Talk Title:
Learning to summarize medical evidence
Talk Summary:
Decisions about patient care should be supported by data. But most clinical evidence — from notes in electronic health records to published reports of clinical trials — is stored as unstructured text and so not readily accessible. The body of such unstructured evidence is already vast and continues to grow at breakneck pace. Physicians are overwhelmed by this torrent of data, making it impossible to inform treatment decisions on the basis of all current relevant evidence. Natural language processing (NLP) methods offer a potential means of helping them make better use of this data to inform treatment decisions, ultimately improving patient care.
In this talk I will focus specifically on the task of generating summaries of evidence. I will consider two specific settings.
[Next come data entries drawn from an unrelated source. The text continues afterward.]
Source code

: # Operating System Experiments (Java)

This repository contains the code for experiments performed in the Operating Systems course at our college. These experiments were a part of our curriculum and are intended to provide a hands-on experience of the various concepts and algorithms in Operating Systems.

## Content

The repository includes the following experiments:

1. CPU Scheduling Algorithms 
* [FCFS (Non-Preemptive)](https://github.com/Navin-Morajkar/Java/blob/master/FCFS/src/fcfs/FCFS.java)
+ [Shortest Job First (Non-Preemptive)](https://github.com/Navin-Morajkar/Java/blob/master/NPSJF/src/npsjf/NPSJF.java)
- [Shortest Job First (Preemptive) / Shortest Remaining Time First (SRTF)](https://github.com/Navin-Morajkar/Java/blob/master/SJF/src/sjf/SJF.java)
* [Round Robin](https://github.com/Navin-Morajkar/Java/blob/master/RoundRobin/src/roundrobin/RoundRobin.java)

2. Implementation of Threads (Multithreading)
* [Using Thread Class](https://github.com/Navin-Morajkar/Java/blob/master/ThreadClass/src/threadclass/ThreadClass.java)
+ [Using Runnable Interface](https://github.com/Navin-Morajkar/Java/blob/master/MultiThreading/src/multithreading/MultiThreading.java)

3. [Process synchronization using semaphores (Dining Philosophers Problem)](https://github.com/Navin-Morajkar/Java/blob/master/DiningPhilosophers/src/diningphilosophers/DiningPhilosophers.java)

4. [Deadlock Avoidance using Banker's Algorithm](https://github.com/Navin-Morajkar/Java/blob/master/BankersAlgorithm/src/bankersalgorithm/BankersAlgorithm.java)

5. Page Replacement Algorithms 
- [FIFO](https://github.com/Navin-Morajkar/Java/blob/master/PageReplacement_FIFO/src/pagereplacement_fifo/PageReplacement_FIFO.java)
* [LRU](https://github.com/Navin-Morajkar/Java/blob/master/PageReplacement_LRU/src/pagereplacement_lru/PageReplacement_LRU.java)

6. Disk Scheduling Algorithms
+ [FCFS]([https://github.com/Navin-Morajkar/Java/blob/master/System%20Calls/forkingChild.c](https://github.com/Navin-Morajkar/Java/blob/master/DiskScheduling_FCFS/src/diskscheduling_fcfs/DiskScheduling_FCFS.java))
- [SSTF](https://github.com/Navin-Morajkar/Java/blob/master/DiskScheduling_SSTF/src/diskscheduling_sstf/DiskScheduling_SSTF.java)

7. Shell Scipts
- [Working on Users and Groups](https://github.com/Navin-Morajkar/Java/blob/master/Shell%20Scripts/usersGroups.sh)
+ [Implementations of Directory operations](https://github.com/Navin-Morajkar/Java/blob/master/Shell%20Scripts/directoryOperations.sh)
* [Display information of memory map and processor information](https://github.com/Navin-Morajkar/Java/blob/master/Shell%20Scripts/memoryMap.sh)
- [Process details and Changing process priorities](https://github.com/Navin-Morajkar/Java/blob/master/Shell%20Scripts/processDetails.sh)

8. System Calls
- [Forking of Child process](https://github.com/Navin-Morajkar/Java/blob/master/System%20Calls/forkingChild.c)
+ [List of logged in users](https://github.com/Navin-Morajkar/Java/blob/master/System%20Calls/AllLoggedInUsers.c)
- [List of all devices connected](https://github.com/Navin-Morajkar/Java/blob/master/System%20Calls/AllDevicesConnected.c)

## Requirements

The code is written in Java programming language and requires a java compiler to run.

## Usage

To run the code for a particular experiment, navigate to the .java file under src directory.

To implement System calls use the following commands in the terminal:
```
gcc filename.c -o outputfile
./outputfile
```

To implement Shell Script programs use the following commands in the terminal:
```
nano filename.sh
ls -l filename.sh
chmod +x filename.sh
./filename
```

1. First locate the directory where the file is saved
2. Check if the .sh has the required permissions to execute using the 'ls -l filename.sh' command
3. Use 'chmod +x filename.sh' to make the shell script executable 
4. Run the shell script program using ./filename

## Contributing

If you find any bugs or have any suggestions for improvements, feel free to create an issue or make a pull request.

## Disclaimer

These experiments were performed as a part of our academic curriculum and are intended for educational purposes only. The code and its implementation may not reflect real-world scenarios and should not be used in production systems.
In the first, the aim is to design models that can synthesize all published evidence from randomized trials that addresses a particular clinical question; here the objective is to train a model to automatically generate such narrative synopses of the evidence. I will discuss challenges inherent to designing summarization models for this task, including ensuring that summaries remain factual to the underlying content. The second setting concerns designing and training models that can provide extractive summaries of notes in patient electronic health record (EHR) data to aid radiologists performing imaging diagnosis. I will discuss the design and evaluation of a distantly supervised extractive summarization system that surfaces snippets from patient EHR that might support a given diagnostic query.